Nordic and Northern European people used the Norse calendar until Christianity took over. However, Icelanders kept using their calendar version, especially the names of the months, until the 18th century. Icelanders still use a few month names, especially þorri, góa, and harpa. The first days of those months are the husband’s day, the woman’s day, and the first day of summer, respectively.
You can read all about the calendar here. Then we have posts about individual months:
The second summer month in the Old Icelandic calendar begins on a Saturday between the 19th and 25th of May.
Two names are known for this month: skerpla and eggtíð. The month’s name is not as old as þorri, for example.

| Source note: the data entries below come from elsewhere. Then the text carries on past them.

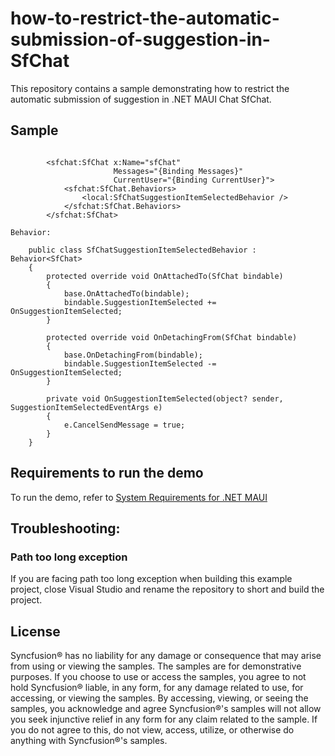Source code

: # how-to-restrict-the-automatic-submission-of-suggestion-in-SfChat
This repository contains a sample demonstrating how to restrict the automatic submission of suggestion in .NET MAUI Chat SfChat.

## Sample

```xaml 

        <sfchat:SfChat x:Name="sfChat"
                       Messages="{Binding Messages}"
                       CurrentUser="{Binding CurrentUser}">
            <sfchat:SfChat.Behaviors>
                <local:SfChatSuggestionItemSelectedBehavior />
            </sfchat:SfChat.Behaviors>
        </sfchat:SfChat>

Behavior:

    public class SfChatSuggestionItemSelectedBehavior : Behavior<SfChat>
    {
        protected override void OnAttachedTo(SfChat bindable)
        {
            base.OnAttachedTo(bindable);
            bindable.SuggestionItemSelected += OnSuggestionItemSelected;
        }

        protected override void OnDetachingFrom(SfChat bindable)
        {
            base.OnDetachingFrom(bindable);
            bindable.SuggestionItemSelected -= OnSuggestionItemSelected;
        }

        private void OnSuggestionItemSelected(object? sender, SuggestionItemSelectedEventArgs e)
        {
            e.CancelSendMessage = true;
        }
    }

```

## Requirements to run the demo

To run the demo, refer to [System Requirements for .NET MAUI](https://help.syncfusion.com/maui/system-requirements)

## Troubleshooting:
### Path too long exception

If you are facing path too long exception when building this example project, close Visual Studio and rename the repository to short and build the project.

## License

Syncfusion® has no liability for any damage or consequence that may arise from using or viewing the samples. The samples are for demonstrative purposes. If you choose to use or access the samples, you agree to not hold Syncfusion® liable, in any form, for any damage related to use, for accessing, or viewing the samples. By accessing, viewing, or seeing the samples, you acknowledge and agree Syncfusion®'s samples will not allow you seek injunctive relief in any form for any claim related to the sample. If you do not agree to this, do not view, access, utilize, or otherwise do anything with Syncfusion®'s samples.

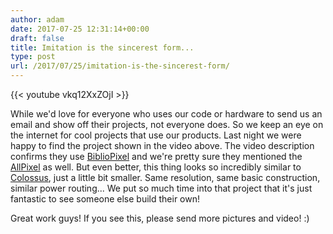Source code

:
```yaml
---
author: adam
date: 2017-07-25 12:31:14+00:00
draft: false
title: Imitation is the sincerest form...
type: post
url: /2017/07/25/imitation-is-the-sincerest-form/
---
```


{{< youtube vkq12XxZOjI >}}

While we'd love for everyone who uses our code or hardware to send us an email and show off their projects, not everyone does. So we keep an eye on the internet for cool projects that use our products. Last night we were happy to find the project shown in the video above. The video description confirms they use [BiblioPixel](/bibliopixel) and we're pretty sure they mentioned the [AllPixel](/AllPixel) as well. But even better, this thing looks so incredibly similar to [Colossus](/Colossus), just a little bit smaller. Same resolution, same basic construction, similar power routing... We put so much time into that project that it's just fantastic to see someone else build their own!

Great work guys! If you see this, please send more pictures and video! :)

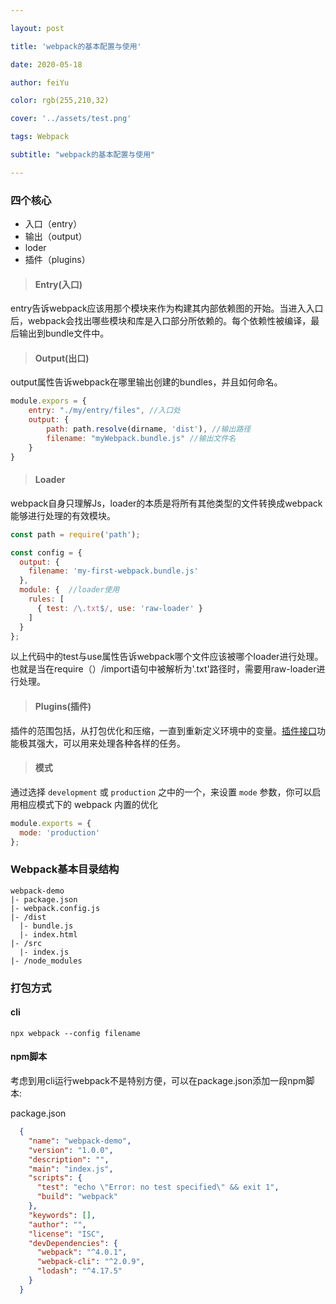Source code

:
 ```yaml
---

layout: post

title: 'webpack的基本配置与使用'

date: 2020-05-18

author: feiYu

color: rgb(255,210,32)

cover: '../assets/test.png'

tags: Webpack

subtitle: "webpack的基本配置与使用"

---
```




### 四个核心

+ 入口（entry）
+ 输出（output）
+ loder
+ 插件（plugins）

> #### Entry(入口)

entry告诉webpack应该用那个模块来作为构建其内部依赖图的开始。当进入入口后，webpack会找出哪些模块和库是入口部分所依赖的。每个依赖性被编译，最后输出到bundle文件中。

> #### Output(出口)

output属性告诉webpack在哪里输出创建的bundles，并且如何命名。

```javascript
module.expors = {
    entry: "./my/entry/files", //入口处
    output: {
        path: path.resolve(dirname, 'dist'), //输出路径
        filename: "myWebpack.bundle.js" //输出文件名
    }
}
```

> #### Loader

webpack自身只理解Js，loader的本质是将所有其他类型的文件转换成webpack能够进行处理的有效模块。

``` javascript
const path = require('path');

const config = {
  output: {
    filename: 'my-first-webpack.bundle.js'
  },
  module: {  //loader使用
    rules: [
      { test: /\.txt$/, use: 'raw-loader' }
    ]
  }
};

```

以上代码中的test与use属性告诉webpack哪个文件应该被哪个loader进行处理。也就是当在require（）/import语句中被解析为'.txt'路径时，需要用raw-loader进行处理。

> #### Plugins(插件)

插件的范围包括，从打包优化和压缩，一直到重新定义环境中的变量。[插件接口](https://www.webpackjs.com/api/plugins)功能极其强大，可以用来处理各种各样的任务。

> #### 模式

通过选择 `development` 或 `production` 之中的一个，来设置 `mode` 参数，你可以启用相应模式下的 webpack 内置的优化

```javascript
module.exports = {
  mode: 'production'
};
```

### Webpack基本目录结构

```
webpack-demo
|- package.json
|- webpack.config.js
|- /dist
  |- bundle.js
  |- index.html
|- /src
  |- index.js
|- /node_modules
```



### 打包方式

#### cli

```shell
npx webpack --config filename
```



#### npm脚本

考虑到用cli运行webpack不是特别方便，可以在package.json添加一段npm脚本:

package.json

```json
  {
    "name": "webpack-demo",
    "version": "1.0.0",
    "description": "",
    "main": "index.js",
    "scripts": {
      "test": "echo \"Error: no test specified\" && exit 1",
      "build": "webpack"
    },
    "keywords": [],
    "author": "",
    "license": "ISC",
    "devDependencies": {
      "webpack": "^4.0.1",
      "webpack-cli": "^2.0.9",
      "lodash": "^4.17.5"
    }
  }
```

The oldest source for þorri is from the 12th century, but skerpla is only known from the 17th century. However, eggtíð is known from Snorri’s Edda in the 13th century, where it is also named stekktíð.
The End of Spring and Beginning of Summer
Despite there only being officially two seasons in the old Icelandic calendar, Icelanders still didn’t really believe that summer started right away.
Between the 31st of May and the 6th of June, which marked approximately two weeks into skerpla, it became customary for migrant workers or individuals seeking to change their workplace to relocate to their next destination. This time was called “fardagar”, or travel days. It is unknown why or when it was decided that people should all move simultaneously. But it was easier for everyone to have a set time to move. According to Snorri’s Edda, the travel days were in the middle of skerpla and at the end of spring and the beginning of summer.
The custom of “fardagar” is so old that it is mentioned in the Old Icelandic Sagas, and there it is said it was a custom in Norway as well. So, it is most likely that this custom was something people did ever since the settlement age.
Is it skerpla or eggtíð? Or is it stekktíð?
The name skerpla is younger than eggtíð and stekktíð. As we said above, the name skerpla is probably only from the 17th century. At the same time, eggtíð and stekktíð are mentioned in Snorri’s Edda. However, the names could, of course, be much older.
Eggtíð means egg season, and stekktíð refers to new-born lambs being free to roam during the day to suckle from their mother. At night they were locked in a “stekkur” or a pen. The lambs were put in the small pen during the night so farmers could milk the ewes.
So, both names are connected to which chores people had to do in that month.
Snorri’s month names possibly weren’t what people called the months day to day as they often described the season. Such as sólmánuður, the following month after skerpla – “sun month”. It starts at the end of June, around the year’s longest day.
The origin of the word skerpla isn’t as clear, but the oldest sources are since the 17th century. It is believed it is derived from the adjective “skarpur” or “sharp” and the noun “skerpa”, which is related to a Norwegian word meaning badlands. It can thus be surmised it refers to little vegetation during spring.
There are no special holidays connected with this month. But, even if we have celebrated the beginning of summer already in April, we can definitely say that summer has now begun.